EXERCISE MATERIALS: Begin

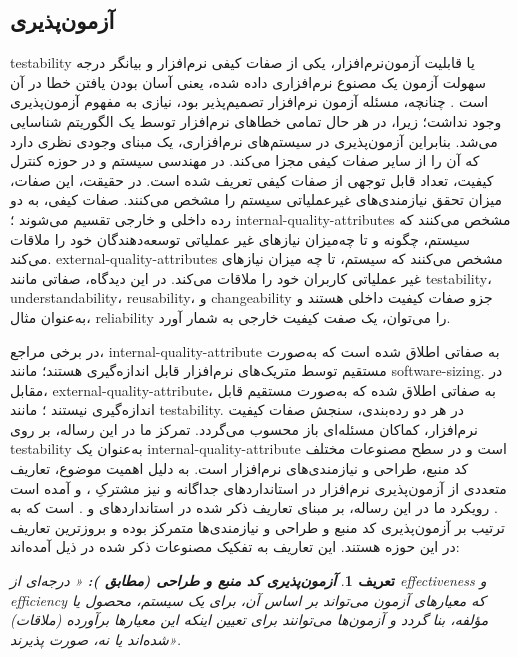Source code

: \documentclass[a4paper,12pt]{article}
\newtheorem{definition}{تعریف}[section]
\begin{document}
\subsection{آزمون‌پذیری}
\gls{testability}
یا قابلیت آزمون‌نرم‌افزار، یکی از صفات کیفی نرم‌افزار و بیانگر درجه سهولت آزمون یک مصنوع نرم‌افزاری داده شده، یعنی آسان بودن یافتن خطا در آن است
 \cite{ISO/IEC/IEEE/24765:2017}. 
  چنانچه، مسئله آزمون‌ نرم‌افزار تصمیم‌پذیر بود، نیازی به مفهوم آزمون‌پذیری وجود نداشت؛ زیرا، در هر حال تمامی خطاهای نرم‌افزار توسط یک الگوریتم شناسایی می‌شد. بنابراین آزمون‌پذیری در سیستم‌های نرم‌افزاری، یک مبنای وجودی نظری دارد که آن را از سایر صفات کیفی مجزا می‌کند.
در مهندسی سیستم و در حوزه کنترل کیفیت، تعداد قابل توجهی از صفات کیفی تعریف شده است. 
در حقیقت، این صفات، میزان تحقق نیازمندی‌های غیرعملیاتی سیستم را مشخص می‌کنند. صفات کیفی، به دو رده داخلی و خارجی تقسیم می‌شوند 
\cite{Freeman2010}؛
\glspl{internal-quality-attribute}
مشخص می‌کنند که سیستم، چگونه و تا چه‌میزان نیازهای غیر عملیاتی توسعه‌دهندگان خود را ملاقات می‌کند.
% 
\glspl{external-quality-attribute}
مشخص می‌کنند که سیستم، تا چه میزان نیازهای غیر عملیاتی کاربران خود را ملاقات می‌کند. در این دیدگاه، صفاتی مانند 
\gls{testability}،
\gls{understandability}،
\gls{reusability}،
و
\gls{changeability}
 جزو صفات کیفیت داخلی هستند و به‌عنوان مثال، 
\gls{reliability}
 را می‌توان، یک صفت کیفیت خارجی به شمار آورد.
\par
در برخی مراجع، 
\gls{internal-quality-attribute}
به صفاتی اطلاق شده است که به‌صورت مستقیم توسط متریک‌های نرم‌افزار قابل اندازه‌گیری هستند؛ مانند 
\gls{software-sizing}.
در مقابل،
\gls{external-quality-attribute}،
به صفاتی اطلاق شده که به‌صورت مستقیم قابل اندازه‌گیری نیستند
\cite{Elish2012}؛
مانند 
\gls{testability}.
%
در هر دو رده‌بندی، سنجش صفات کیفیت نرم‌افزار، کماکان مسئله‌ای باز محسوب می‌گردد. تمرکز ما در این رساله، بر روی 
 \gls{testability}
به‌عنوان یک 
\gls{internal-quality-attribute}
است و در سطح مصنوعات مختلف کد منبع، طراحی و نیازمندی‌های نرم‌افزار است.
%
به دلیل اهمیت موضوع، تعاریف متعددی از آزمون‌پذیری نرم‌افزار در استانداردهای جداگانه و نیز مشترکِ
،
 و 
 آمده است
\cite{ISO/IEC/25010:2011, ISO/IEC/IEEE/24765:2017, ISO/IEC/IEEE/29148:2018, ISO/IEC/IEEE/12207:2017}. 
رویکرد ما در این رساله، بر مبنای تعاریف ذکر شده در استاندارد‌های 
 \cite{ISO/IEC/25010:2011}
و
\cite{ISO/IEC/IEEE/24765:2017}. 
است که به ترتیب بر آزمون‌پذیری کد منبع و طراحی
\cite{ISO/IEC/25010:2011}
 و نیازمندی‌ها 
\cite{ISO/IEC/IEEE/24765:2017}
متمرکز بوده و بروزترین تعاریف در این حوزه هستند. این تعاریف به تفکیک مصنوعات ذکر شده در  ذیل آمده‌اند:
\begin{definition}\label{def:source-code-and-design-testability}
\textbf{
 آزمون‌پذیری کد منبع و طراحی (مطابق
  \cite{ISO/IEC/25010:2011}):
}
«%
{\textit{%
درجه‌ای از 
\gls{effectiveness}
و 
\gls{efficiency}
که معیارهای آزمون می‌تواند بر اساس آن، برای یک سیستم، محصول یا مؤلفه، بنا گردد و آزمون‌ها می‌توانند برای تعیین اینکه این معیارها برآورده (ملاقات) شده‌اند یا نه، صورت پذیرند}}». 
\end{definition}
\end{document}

EXERCISE MATERIALS: End

■ **TASK DIRECTIONS**: Find the word "پذیری" in the records, and report each line that has it.

■ **WRITTEN SOLUTION**:
\subsection{آزمون‌پذیری}
  چنانچه، مسئله آزمون‌ نرم‌افزار تصمیم‌پذیر بود، نیازی به مفهوم آزمون‌پذیری وجود نداشت؛ زیرا، در هر حال تمامی خطاهای نرم‌افزار توسط یک الگوریتم شناسایی می‌شد. بنابراین آزمون‌پذیری در سیستم‌های نرم‌افزاری، یک مبنای وجودی نظری دارد که آن را از سایر صفات کیفی مجزا می‌کند.
به دلیل اهمیت موضوع، تعاریف متعددی از آزمون‌پذیری نرم‌افزار در استانداردهای جداگانه و نیز مشترکِ
است که به ترتیب بر آزمون‌پذیری کد منبع و طراحی
 آزمون‌پذیری کد منبع و طراحی (مطابق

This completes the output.